These findings were probably related to increased plasma VWF levels, appearance of ultra-large multimers in the circulation and secretion of VWF abluminally from endothelial cells. However, these mechanisms do not explain the shortening of bleeding time observed in patients with BSS who lack glycoprotein Ibα, the receptor of VWF, and raise
the possibility that desmopressin exerts an additional VWF-independent effect on haemostasis. In 1996, Tengborn and Petruson reported a 2-year-old boy with GT in whom find more high dose rFVIIa administration resulted in controlling severe epistaxis [15]. Since then, additional cases, mostly with GT, have been treated for bleeding episodes by rFVIIa with partial Target Selective Inhibitor Library success [16,17]. The mechanism by which rFVIIa arrests bleeding in a fraction of patients with GT has not been rigorously elucidated, but has been attributed to: (i) Increased thrombin generation related to direct activation of factor X by rFVIIa bound to platelet surfaces by a tissue factor-independent mechanism [18]. (ii) Enhanced adhesion of platelets to endothelial extracellular matrix
and collagen under flow conditions by the generated thrombin [19]. (iii) Restoration of platelet aggregation in the presence of factor X, factor II and fibrinogen by polymerizing fibrin formed by the tissue factor-independent thrombin generation [20]. The use
of r-FVIIa in patients with inherited platelet dysfunction selleck chemicals llc has not been examined by randomized controlled studies.
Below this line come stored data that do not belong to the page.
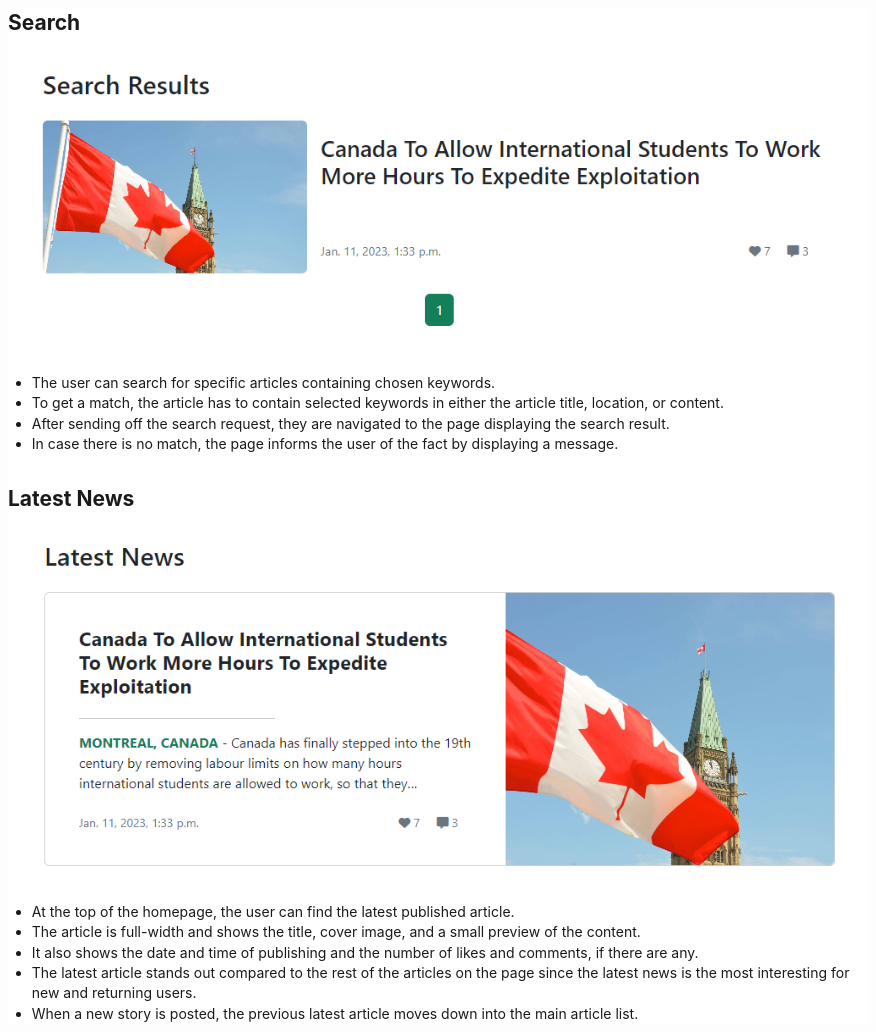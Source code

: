 ## Search 
![Search Results](assets/docs/features/search-results.png)
- The user can search for specific articles containing chosen keywords.
- To get a match, the article has to contain selected keywords in either the article title, location, or content.
- After sending off the search request, they are navigated to the page displaying the search result. 
- In case there is no match, the page informs the user of the fact by displaying a message.


## Latest News
![Latest Article](assets/docs/features/latest-news.png)
- At the top of the homepage, the user can find the latest published article. 
- The article is full-width and shows the title, cover image, and a small preview of the content.
- It also shows the date and time of publishing and the number of likes and comments, if there are any.
- The latest article stands out compared to the rest of the articles on the page since the latest news is the most interesting for new and returning users.
- When a new story is posted, the previous latest article moves down into the main article list.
The largest experience has been obtained in patients with GT by Poon et al. [16,17,21]. These investigators organized an international survey the objective of which was to examine the efficacy of rFVIIa infusion in GT patients. Fifty-nine patients were enrolled in 49 medical centres and were treated with rFVIIa during 108 bleeding episodes and during 34 surgical procedures. For the bleeding episodes, the success rate was 69/108 (75%), and for the surgical procedures, 29/34 (94%). The regimen used in most patients consisted of at least 80 μG Kg−1 rFVIIa administered intravenously every 2.5 h. The success rate in patients with gastrointestinal bleeding was low 8/17 (47%) and for dental extraction, it was high 9/9 (100%). In another study of seven children with GT (five patients), BSS (one patient) and storage pool disease (one patient), the success rate of rFVIIa infusion alone during bleeding episodes was only 10/28 (36%) [22]. Response was excellent during three bleeding episodes in the patient with BSS and during two bleeding episodes in the patient with storage pool disease. These results are less promising than the results of the international survey and thus further studies are warranted.